Each record needs to be transcribed word for word, though without its pictures.
+++ Material for this exercise
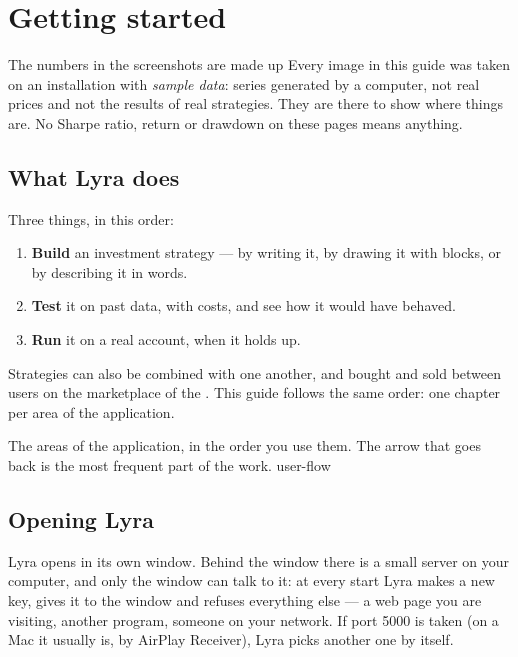 \chapter{Getting started}\label{cap:getting-started}

\begin{attenzione}{The numbers in the screenshots are made up}
Every image in this guide was taken on an installation with \emph{sample
data}: series generated by a computer, not real prices and not the results
of real strategies. They are there to show where things are. No Sharpe ratio,
return or drawdown on these pages means anything.
\end{attenzione}

\section{What Lyra does}\label{sez:what-it-does}

Three things, in this order:

\begin{enumerate}
  \item \textbf{Build} an investment strategy --- by writing it, by drawing
        it with blocks, or by describing it in words.
  \item \textbf{Test} it on past data, with costs, and see how it would have
        behaved.
  \item \textbf{Run} it on a real account, when it holds up.
\end{enumerate}

\noindent
Strategies can also be combined with one another, and bought and sold
between users on the marketplace of the . This guide follows
the same order: one chapter per area of the application.

  {The areas of the application, in the order you use them. The arrow that
   goes back is the most frequent part of the work.}
  {user-flow}

\section{Opening Lyra}\label{sez:opening}

Lyra opens in its own window. Behind the window there is a small server on
your computer, and only the window can talk to it: at every start Lyra makes
a new key, gives it to the window and refuses everything else --- a web page
you are visiting, another program, someone on your network. If port 5000 is
taken (on a Mac it usually is, by AirPlay Receiver), Lyra picks another one
by itself.

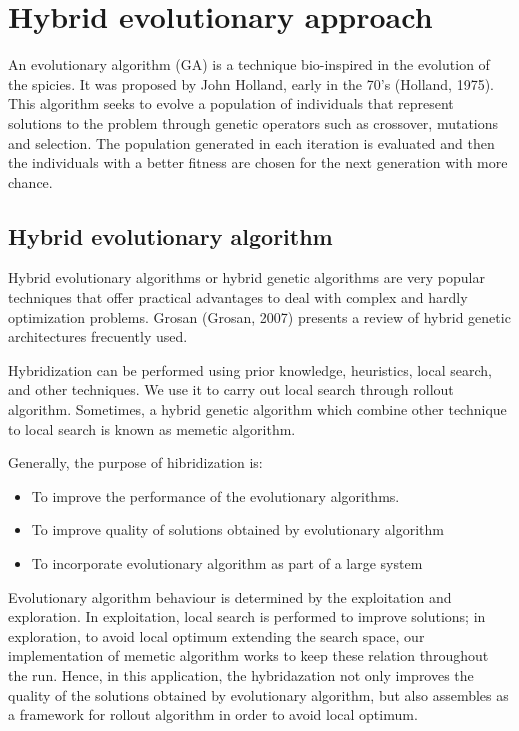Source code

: \chapter{Hybrid evolutionary approach}
\label{chap:methodology}

An evolutionary algorithm (GA) is a technique bio-inspired in the evolution of the spicies. It was proposed by John Holland, early in the 70's (Holland, 1975). This algorithm seeks to evolve a population of individuals that represent solutions to the problem through genetic operators such as crossover, mutations and selection. The population generated in each iteration is evaluated and then the individuals with a better fitness are chosen for the next generation with more chance.

\section{Hybrid evolutionary algorithm}

Hybrid evolutionary algorithms or hybrid genetic algorithms are very popular techniques that offer practical advantages to deal with complex and hardly optimization problems. Grosan (Grosan, 2007) presents a review of hybrid genetic architectures frecuently used. 

Hybridization can be performed using prior knowledge, heuristics, local search, and other techniques. We use it to carry out local search through rollout algorithm. Sometimes, a hybrid genetic algorithm which combine other technique to local search is known as memetic algorithm.

Generally, the purpose of hibridization is:

\begin{itemize}
 \item To improve the performance of the evolutionary algorithms.
 \item To improve quality of solutions obtained by evolutionary algorithm
 \item To incorporate evolutionary algorithm as part of a large system
\end{itemize}

Evolutionary algorithm behaviour is determined by the exploitation and exploration. In exploitation, local search is performed to improve solutions; in exploration, to avoid local optimum extending the search space, our implementation of memetic algorithm works to keep these relation throughout the run. Hence, in this application, the hybridazation not only improves the quality of the solutions obtained by evolutionary algorithm, but also  assembles as a framework for rollout algorithm in order to avoid local optimum.


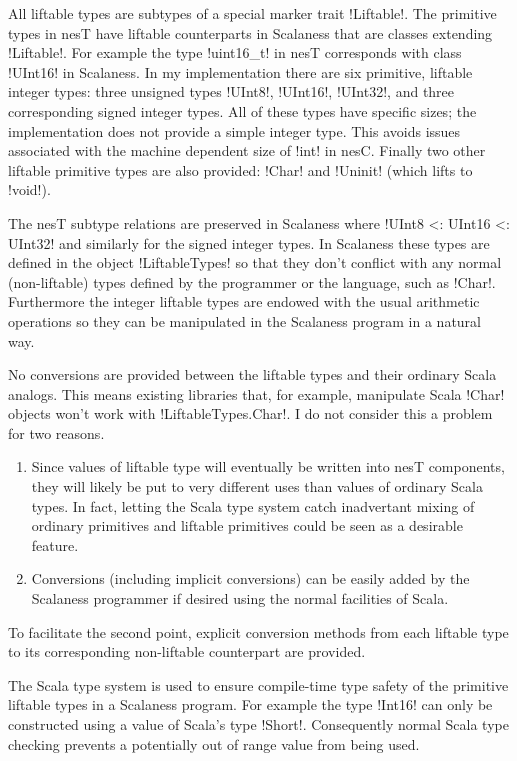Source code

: All liftable types are subtypes of a special marker trait !Liftable!. The primitive types in
nesT have liftable counterparts in Scalaness that are classes extending !Liftable!. For example
the type !uint16\_t! in nesT corresponds with class !UInt16! in Scalaness. In my implementation
there are six primitive, liftable integer types: three unsigned types !UInt8!, !UInt16!,
!UInt32!, and three corresponding signed integer types. All of these types have specific sizes;
the implementation does not provide a simple integer type. This avoids issues associated with
the machine dependent size of !int! in nesC. Finally two other liftable primitive types are also
provided: !Char! and !Uninit! (which lifts to !void!).

The nesT subtype relations are preserved in Scalaness where !UInt8 <: UInt16 <: UInt32! and
similarly for the signed integer types. In Scalaness these types are defined in the object
!LiftableTypes! so that they don't conflict with any normal (non-liftable) types defined by the
programmer or the language, such as !Char!. Furthermore the integer liftable types are endowed
with the usual arithmetic operations so they can be manipulated in the Scalaness program in a
natural way.

No conversions are provided between the liftable types and their ordinary Scala analogs. This
means existing libraries that, for example, manipulate Scala !Char! objects won't work with
!LiftableTypes.Char!. I do not consider this a problem for two reasons.
\begin{enumerate}
\item Since values of liftable type will eventually be written into nesT components, they will
  likely be put to very different uses than values of ordinary Scala types. In fact, letting the
  Scala type system catch inadvertant mixing of ordinary primitives and liftable primitives
  could be seen as a desirable feature.
\item Conversions (including implicit conversions) can be easily added by the Scalaness
  programmer if desired using the normal facilities of Scala.
\end{enumerate}

To facilitate the second point, explicit conversion methods from each liftable type to its
corresponding non-liftable counterpart are provided.

The Scala type system is used to ensure compile-time type safety of the primitive liftable types
in a Scalaness program. For example the type !Int16! can only be constructed using a value of
Scala's type !Short!. Consequently normal Scala type checking prevents a potentially out of
range value from being used.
++++++
Exercise result:
 \chapter{Getting started}\label{cap:getting-started}

\begin{attenzione}{The numbers in the screenshots are made up}
Every image in this guide was taken on an installation with \emph{sample
data}: series generated by a computer, not real prices and not the results
of real strategies. They are there to show where things are. No Sharpe ratio,
return or drawdown on these pages means anything.
\end{attenzione}

\section{What Lyra does}\label{sez:what-it-does}

Three things, in this order:

\begin{enumerate}
  \item \textbf{Build} an investment strategy --- by writing it, by drawing
        it with blocks, or by describing it in words.
  \item \textbf{Test} it on past data, with costs, and see how it would have
        behaved.
  \item \textbf{Run} it on a real account, when it holds up.
\end{enumerate}

\noindent
Strategies can also be combined with one another, and bought and sold
between users on the marketplace of the . This guide follows
the same order: one chapter per area of the application.

  {The areas of the application, in the order you use them. The arrow that
   goes back is the most frequent part of the work.}
  {user-flow}

\section{Opening Lyra}\label{sez:opening}

Lyra opens in its own window. Behind the window there is a small server on
your computer, and only the window can talk to it: at every start Lyra makes
a new key, gives it to the window and refuses everything else --- a web page
you are visiting, another program, someone on your network. If port 5000 is
taken (on a Mac it usually is, by AirPlay Receiver), Lyra picks another one
by itself.

Source code

: \chapter{Hybrid evolutionary approach}
\label{chap:methodology}

An evolutionary algorithm (GA) is a technique bio-inspired in the evolution of the spicies. It was proposed by John Holland, early in the 70's (Holland, 1975). This algorithm seeks to evolve a population of individuals that represent solutions to the problem through genetic operators such as crossover, mutations and selection. The population generated in each iteration is evaluated and then the individuals with a better fitness are chosen for the next generation with more chance.

\section{Hybrid evolutionary algorithm}

Hybrid evolutionary algorithms or hybrid genetic algorithms are very popular techniques that offer practical advantages to deal with complex and hardly optimization problems. Grosan (Grosan, 2007) presents a review of hybrid genetic architectures frecuently used. 

Hybridization can be performed using prior knowledge, heuristics, local search, and other techniques. We use it to carry out local search through rollout algorithm. Sometimes, a hybrid genetic algorithm which combine other technique to local search is known as memetic algorithm.

Generally, the purpose of hibridization is:

\begin{itemize}
 \item To improve the performance of the evolutionary algorithms.
 \item To improve quality of solutions obtained by evolutionary algorithm
 \item To incorporate evolutionary algorithm as part of a large system
\end{itemize}

Evolutionary algorithm behaviour is determined by the exploitation and exploration. In exploitation, local search is performed to improve solutions; in exploration, to avoid local optimum extending the search space, our implementation of memetic algorithm works to keep these relation throughout the run. Hence, in this application, the hybridazation not only improves the quality of the solutions obtained by evolutionary algorithm, but also  assembles as a framework for rollout algorithm in order to avoid local optimum.


Source code

: All liftable types are subtypes of a special marker trait !Liftable!. The primitive types in
nesT have liftable counterparts in Scalaness that are classes extending !Liftable!. For example
the type !uint16\_t! in nesT corresponds with class !UInt16! in Scalaness. In my implementation
there are six primitive, liftable integer types: three unsigned types !UInt8!, !UInt16!,
!UInt32!, and three corresponding signed integer types. All of these types have specific sizes;
the implementation does not provide a simple integer type. This avoids issues associated with
the machine dependent size of !int! in nesC. Finally two other liftable primitive types are also
provided: !Char! and !Uninit! (which lifts to !void!).

The nesT subtype relations are preserved in Scalaness where !UInt8 <: UInt16 <: UInt32! and
similarly for the signed integer types. In Scalaness these types are defined in the object
!LiftableTypes! so that they don't conflict with any normal (non-liftable) types defined by the
programmer or the language, such as !Char!. Furthermore the integer liftable types are endowed
with the usual arithmetic operations so they can be manipulated in the Scalaness program in a
natural way.

No conversions are provided between the liftable types and their ordinary Scala analogs. This
means existing libraries that, for example, manipulate Scala !Char! objects won't work with
!LiftableTypes.Char!. I do not consider this a problem for two reasons.
\begin{enumerate}
\item Since values of liftable type will eventually be written into nesT components, they will
  likely be put to very different uses than values of ordinary Scala types. In fact, letting the
  Scala type system catch inadvertant mixing of ordinary primitives and liftable primitives
  could be seen as a desirable feature.
\item Conversions (including implicit conversions) can be easily added by the Scalaness
  programmer if desired using the normal facilities of Scala.
\end{enumerate}

To facilitate the second point, explicit conversion methods from each liftable type to its
corresponding non-liftable counterpart are provided.

The Scala type system is used to ensure compile-time type safety of the primitive liftable types
in a Scalaness program. For example the type !Int16! can only be constructed using a value of
Scala's type !Short!. Consequently normal Scala type checking prevents a potentially out of
range value from being used.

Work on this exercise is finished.